I’m not proud to admit it, but there were times this year that I’ve thought about giving up. I’ve thought about just walking away from it all. But if we turn our eyes away from Him, there is nothing but darkness. Emptiness. Meaninglessness. There is no life worth living outside the confines of His will. His plan. Even if we cannot fathom it. Even if we think we cannot bear it. 

There is only one response for the man of faith, no matter how turbulent the sea or violent the tempest. No matter how bleak the future appears, no matter how hard the sayings we are forced to accept:

But Jesus, knowing in himself, that his disciples murmured at this, said to them: Doth this scandalize you?

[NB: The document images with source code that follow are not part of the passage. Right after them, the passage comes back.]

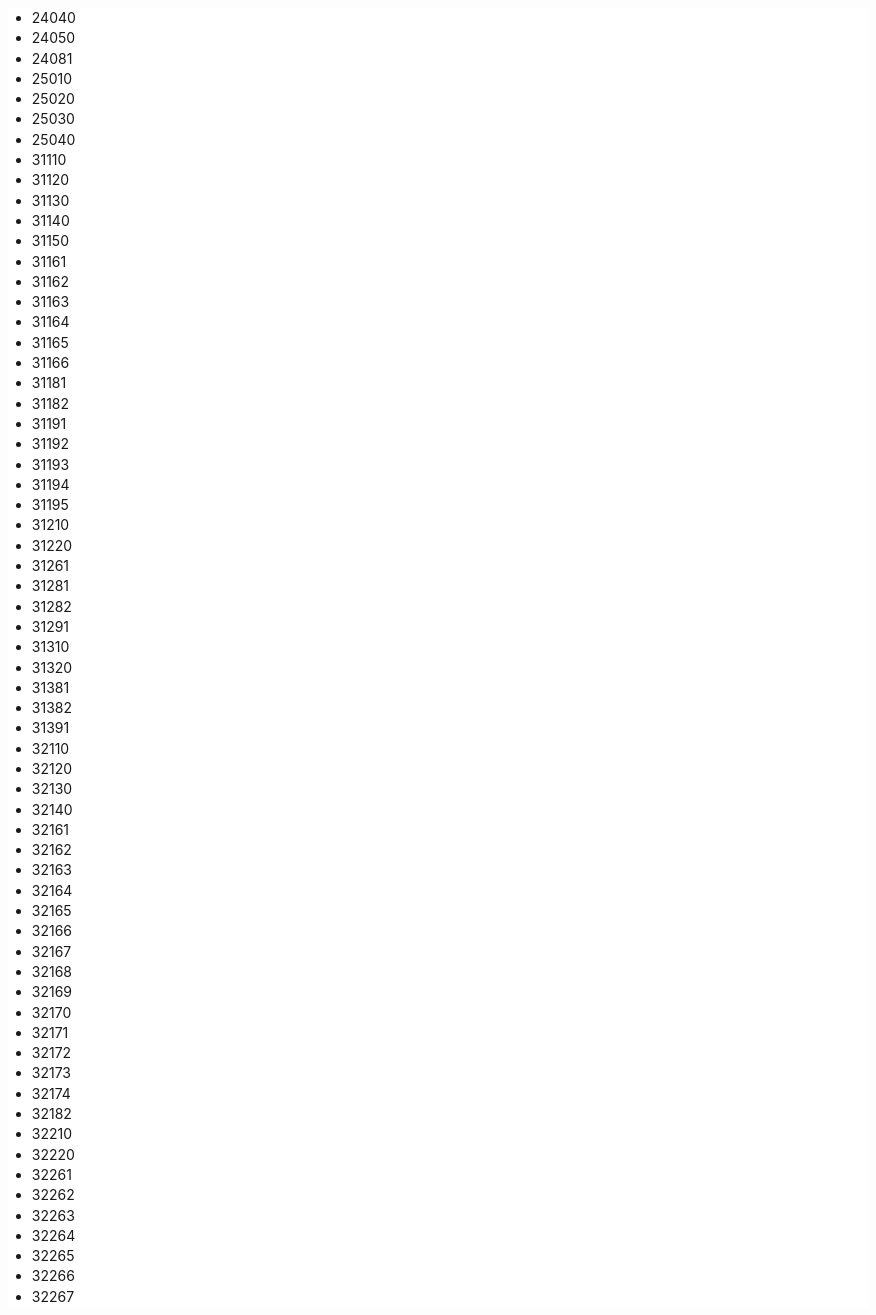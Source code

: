 * 24040
* 24050
* 24081
* 25010
* 25020
* 25030
* 25040
* 31110
* 31120
* 31130
* 31140
* 31150
* 31161
* 31162
* 31163
* 31164
* 31165
* 31166
* 31181
* 31182
* 31191
* 31192
* 31193
* 31194
* 31195
* 31210
* 31220
* 31261
* 31281
* 31282
* 31291
* 31310
* 31320
* 31381
* 31382
* 31391
* 32110
* 32120
* 32130
* 32140
* 32161
* 32162
* 32163
* 32164
* 32165
* 32166
* 32167
* 32168
* 32169
* 32170
* 32171
* 32172
* 32173
* 32174
* 32182
* 32210
* 32220
* 32261
* 32262
* 32263
* 32264
* 32265
* 32266
* 32267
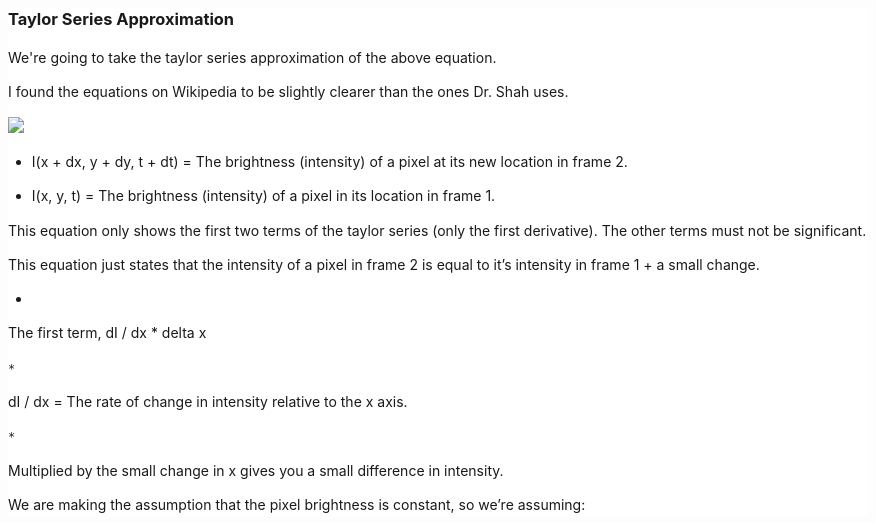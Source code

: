 
### 




### **Taylor Series Approximation**




We're going to take the taylor series approximation of the above equation.




I found the equations on Wikipedia to be slightly clearer than the ones Dr. Shah uses.




![](https://lh3.googleusercontent.com/jW7X0BRK5SjNkPJtpU2-ee1cz65_yCyk-Jn0eo4X3zR46LlPUAICgXEVqecs1wK5GeEh2Mx_3xZB52R5p1AZWe94z9rS4COtztXugC1QG4IyrrIS14IQeGab)






	
  * I(x + dx, y + dy, t + dt) = The brightness (intensity) of a pixel at its new location in frame 2.

	
  * I(x, y, t) = The brightness (intensity) of a pixel in its location in frame 1.


This equation only shows the first two terms of the taylor series (only the first derivative). The other terms must not be significant.

This equation just states that the intensity of a pixel in frame 2 is equal to it’s intensity in frame 1 + a small change.

	
  * 


The first term, dI / dx * delta x




	
    * 


dI / dx = The rate of change in intensity relative to the x axis.




	
    * 


Multiplied by the small change in x gives you a small difference in intensity.








We are making the assumption that the pixel brightness is constant, so we’re assuming:

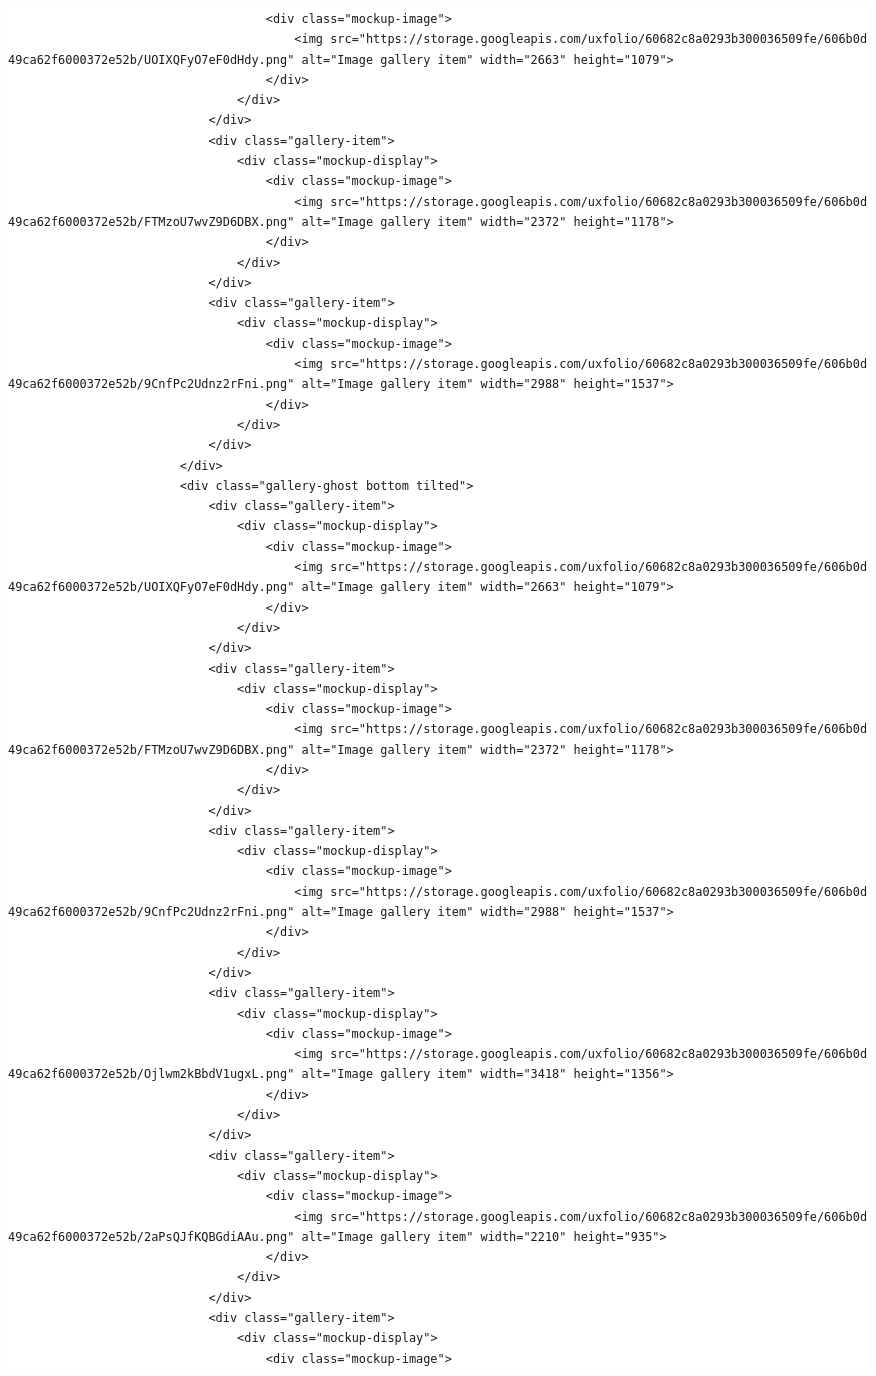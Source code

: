                                         <div class="mockup-image">
                                            <img src="https://storage.googleapis.com/uxfolio/60682c8a0293b300036509fe/606b0d49ca62f6000372e52b/UOIXQFyO7eF0dHdy.png" alt="Image gallery item" width="2663" height="1079">
                                        </div>
                                    </div>
                                </div>
                                <div class="gallery-item">
                                    <div class="mockup-display">
                                        <div class="mockup-image">
                                            <img src="https://storage.googleapis.com/uxfolio/60682c8a0293b300036509fe/606b0d49ca62f6000372e52b/FTMzoU7wvZ9D6DBX.png" alt="Image gallery item" width="2372" height="1178">
                                        </div>
                                    </div>
                                </div>
                                <div class="gallery-item">
                                    <div class="mockup-display">
                                        <div class="mockup-image">
                                            <img src="https://storage.googleapis.com/uxfolio/60682c8a0293b300036509fe/606b0d49ca62f6000372e52b/9CnfPc2Udnz2rFni.png" alt="Image gallery item" width="2988" height="1537">
                                        </div>
                                    </div>
                                </div>
                            </div>
                            <div class="gallery-ghost bottom tilted">
                                <div class="gallery-item">
                                    <div class="mockup-display">
                                        <div class="mockup-image">
                                            <img src="https://storage.googleapis.com/uxfolio/60682c8a0293b300036509fe/606b0d49ca62f6000372e52b/UOIXQFyO7eF0dHdy.png" alt="Image gallery item" width="2663" height="1079">
                                        </div>
                                    </div>
                                </div>
                                <div class="gallery-item">
                                    <div class="mockup-display">
                                        <div class="mockup-image">
                                            <img src="https://storage.googleapis.com/uxfolio/60682c8a0293b300036509fe/606b0d49ca62f6000372e52b/FTMzoU7wvZ9D6DBX.png" alt="Image gallery item" width="2372" height="1178">
                                        </div>
                                    </div>
                                </div>
                                <div class="gallery-item">
                                    <div class="mockup-display">
                                        <div class="mockup-image">
                                            <img src="https://storage.googleapis.com/uxfolio/60682c8a0293b300036509fe/606b0d49ca62f6000372e52b/9CnfPc2Udnz2rFni.png" alt="Image gallery item" width="2988" height="1537">
                                        </div>
                                    </div>
                                </div>
                                <div class="gallery-item">
                                    <div class="mockup-display">
                                        <div class="mockup-image">
                                            <img src="https://storage.googleapis.com/uxfolio/60682c8a0293b300036509fe/606b0d49ca62f6000372e52b/Ojlwm2kBbdV1ugxL.png" alt="Image gallery item" width="3418" height="1356">
                                        </div>
                                    </div>
                                </div>
                                <div class="gallery-item">
                                    <div class="mockup-display">
                                        <div class="mockup-image">
                                            <img src="https://storage.googleapis.com/uxfolio/60682c8a0293b300036509fe/606b0d49ca62f6000372e52b/2aPsQJfKQBGdiAAu.png" alt="Image gallery item" width="2210" height="935">
                                        </div>
                                    </div>
                                </div>
                                <div class="gallery-item">
                                    <div class="mockup-display">
                                        <div class="mockup-image">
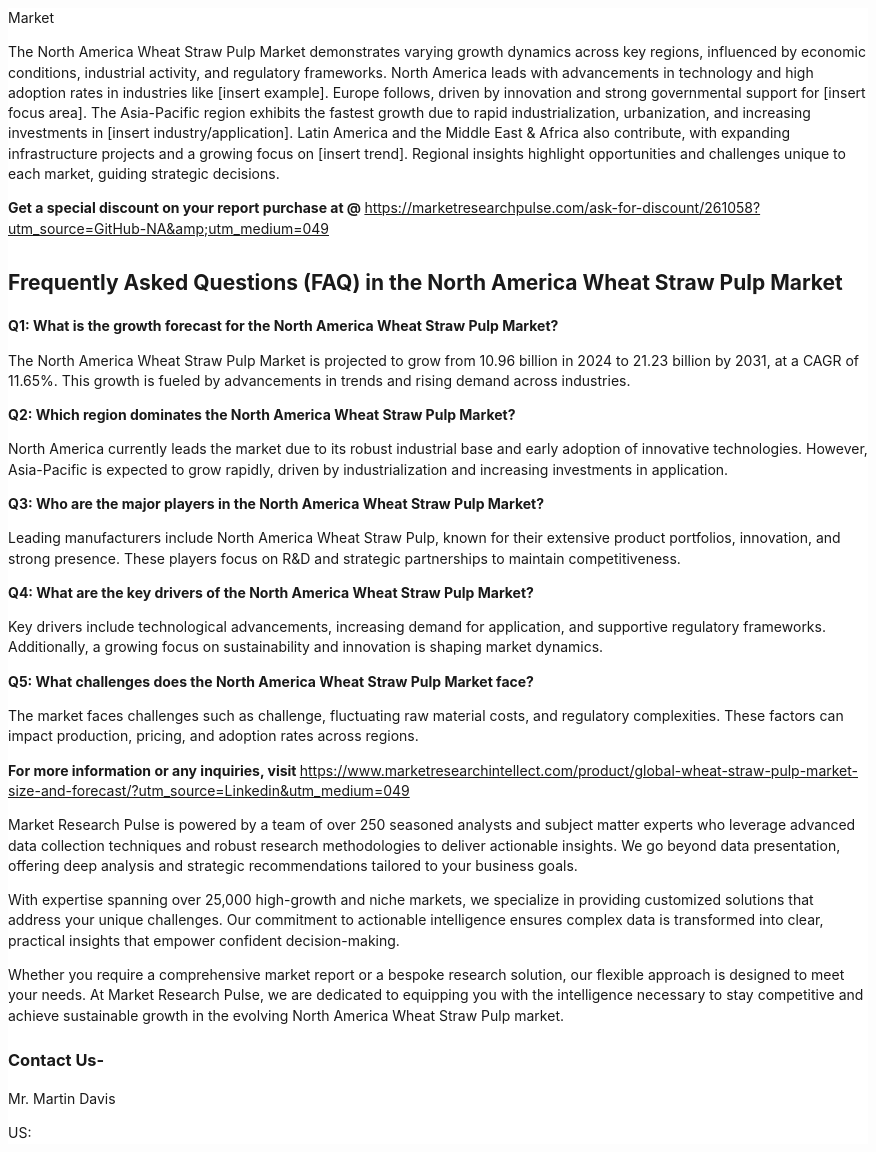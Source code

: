 Market</span></h3><div class="flex max-w-full flex-col flex-grow"><div class="min-h-8 text-message flex w-full flex-col items-end gap-2 whitespace-normal break-words [.text-message+&amp;]:mt-5" dir="auto" data-message-author-role="assistant" data-message-id="e9038762-ce64-4e30-91c9-9bd413514231" data-message-model-slug="gpt-4o-mini"><div class="flex w-full flex-col gap-1 empty:hidden first:pt-[3px]"><div class="markdown prose w-full break-words dark:prose-invert light"><p>The North America Wheat Straw Pulp Market demonstrates varying growth dynamics across key regions, influenced by economic conditions, industrial activity, and regulatory frameworks. North America leads with advancements in technology and high adoption rates in industries like [insert example]. Europe follows, driven by innovation and strong governmental support for [insert focus area]. The Asia-Pacific region exhibits the fastest growth due to rapid industrialization, urbanization, and increasing investments in [insert industry/application]. Latin America and the Middle East &amp; Africa also contribute, with expanding infrastructure projects and a growing focus on [insert trend]. Regional insights highlight opportunities and challenges unique to each market, guiding strategic decisions.</p></div></div></div></div><p><strong>Get a special discount on your report purchase at @ </strong><a href="https://marketresearchpulse.com/ask-for-discount/261058?utm_source=GitHub-NA&amp;utm_medium=049">https://marketresearchpulse.com/ask-for-discount/261058?utm_source=GitHub-NA&amp;utm_medium=049</a></p><h2>Frequently Asked Questions (FAQ) in the North America Wheat Straw Pulp Market</h2><p><strong>Q1: What is the growth forecast for the North America Wheat Straw Pulp Market?</strong></p><p>The North America Wheat Straw Pulp Market is projected to grow from 10.96 billion in 2024 to 21.23 billion by 2031, at a CAGR of 11.65%. This growth is fueled by advancements in trends and rising demand across industries.</p><p><strong>Q2: Which region dominates the North America Wheat Straw Pulp Market?</strong></p><p>North America currently leads the market due to its robust industrial base and early adoption of innovative technologies. However, Asia-Pacific is expected to grow rapidly, driven by industrialization and increasing investments in application.</p><p><strong>Q3: Who are the major players in the North America Wheat Straw Pulp Market?</strong></p><p>Leading manufacturers include North America Wheat Straw Pulp, known for their extensive product portfolios, innovation, and strong presence. These players focus on R&amp;D and strategic partnerships to maintain competitiveness.</p><p><strong>Q4: What are the key drivers of the North America Wheat Straw Pulp Market?</strong></p><p>Key drivers include technological advancements, increasing demand for application, and supportive regulatory frameworks. Additionally, a growing focus on sustainability and innovation is shaping market dynamics.</p><p><strong>Q5: What challenges does the North America Wheat Straw Pulp Market face?</strong></p><p>The market faces challenges such as challenge, fluctuating raw material costs, and regulatory complexities. These factors can impact production, pricing, and adoption rates across regions.</p><p><strong>For more information or any inquiries, visit&nbsp;</strong><a href="https://www.marketresearchintellect.com/product/global-wheat-straw-pulp-market-size-and-forecast/?utm_source=Linkedin&utm_medium=049">https://www.marketresearchintellect.com/product/global-wheat-straw-pulp-market-size-and-forecast/?utm_source=Linkedin&utm_medium=049</a></p><p>Market Research Pulse is powered by a team of over 250 seasoned analysts and subject matter experts who leverage advanced data collection techniques and robust research methodologies to deliver actionable insights. We go beyond data presentation, offering deep analysis and strategic recommendations tailored to your business goals.</p><p>With expertise spanning over 25,000 high-growth and niche markets, we specialize in providing customized solutions that address your unique challenges. Our commitment to actionable intelligence ensures complex data is transformed into clear, practical insights that empower confident decision-making.</p><p>Whether you require a comprehensive market report or a bespoke research solution, our flexible approach is designed to meet your needs. At Market Research Pulse, we are dedicated to equipping you with the intelligence necessary to stay competitive and achieve sustainable growth in the evolving North America Wheat Straw Pulp market.</p><h3><strong>Contact Us-</strong></h3><p>Mr. Martin Davis</p><p>US:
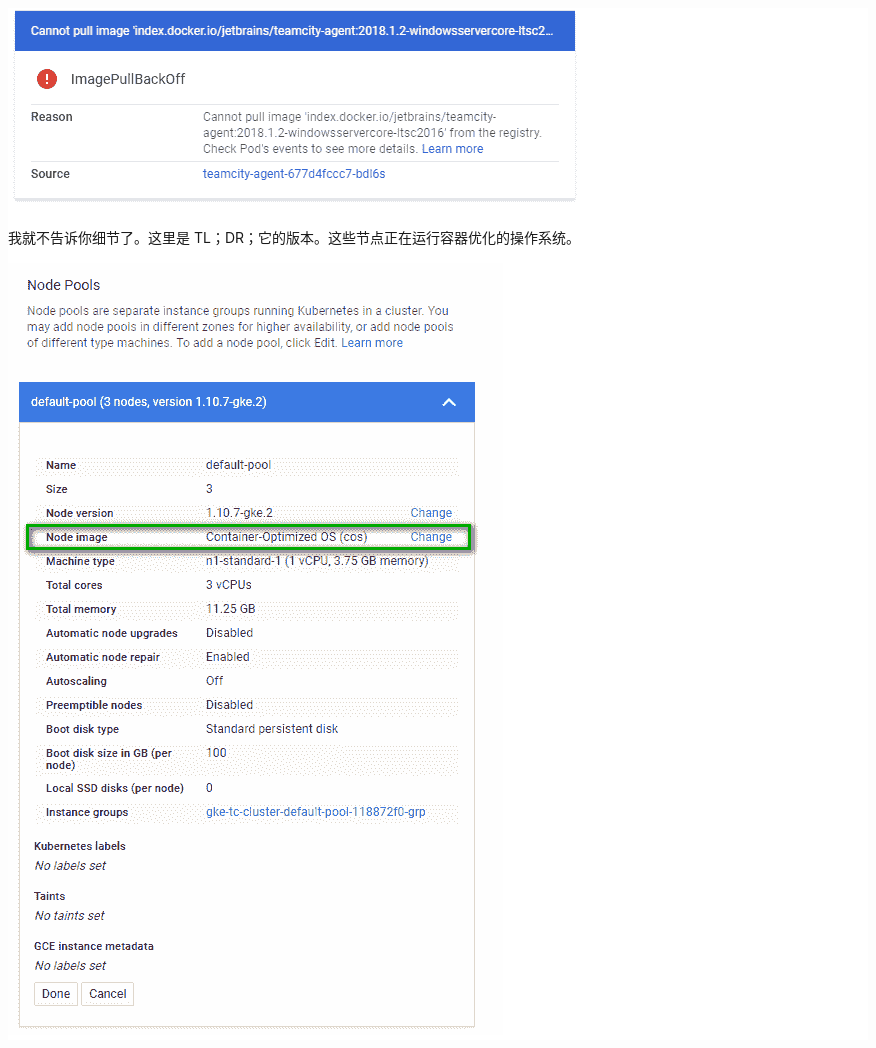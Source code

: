 [![](img/f8b4085b79039acda3395ae024b91514.png)](#)

我就不告诉你细节了。这里是 TL；DR；它的版本。这些节点正在运行容器优化的操作系统。

[![](img/8b84791eb1489080aac347f7f4228806.png)](#)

If then you shall see the Son of man ascend up where he was before? It is the spirit that quickeneth: the flesh profiteth nothing. The words that I have spoken to you, are spirit and life. But there are some of you that believe not. For Jesus knew from the beginning, who they were that did not believe, and who he was, that would betray him. And he said: Therefore did I say to you, that no man can come to me, unless it be given him by my Father. After this many of his disciples went back; and walked no more with him. Then Jesus said to the twelve: Will you also go away? And Simon Peter answered him: Lord, to whom shall we go? thou hast the words of eternal life. And we have believed and have known, that thou art the Christ, the Son of God. (John 6:62-69)

To whom shall we go? Where else is there to turn? Is there another port in this storm? I have looked for another way out, and I cannot find one that leads anywhere but sorrow. It is dark, yes, but we walk by faith, and not by sight.

Through trial and torment, through weakness, weariness, and worry, the only way out is through.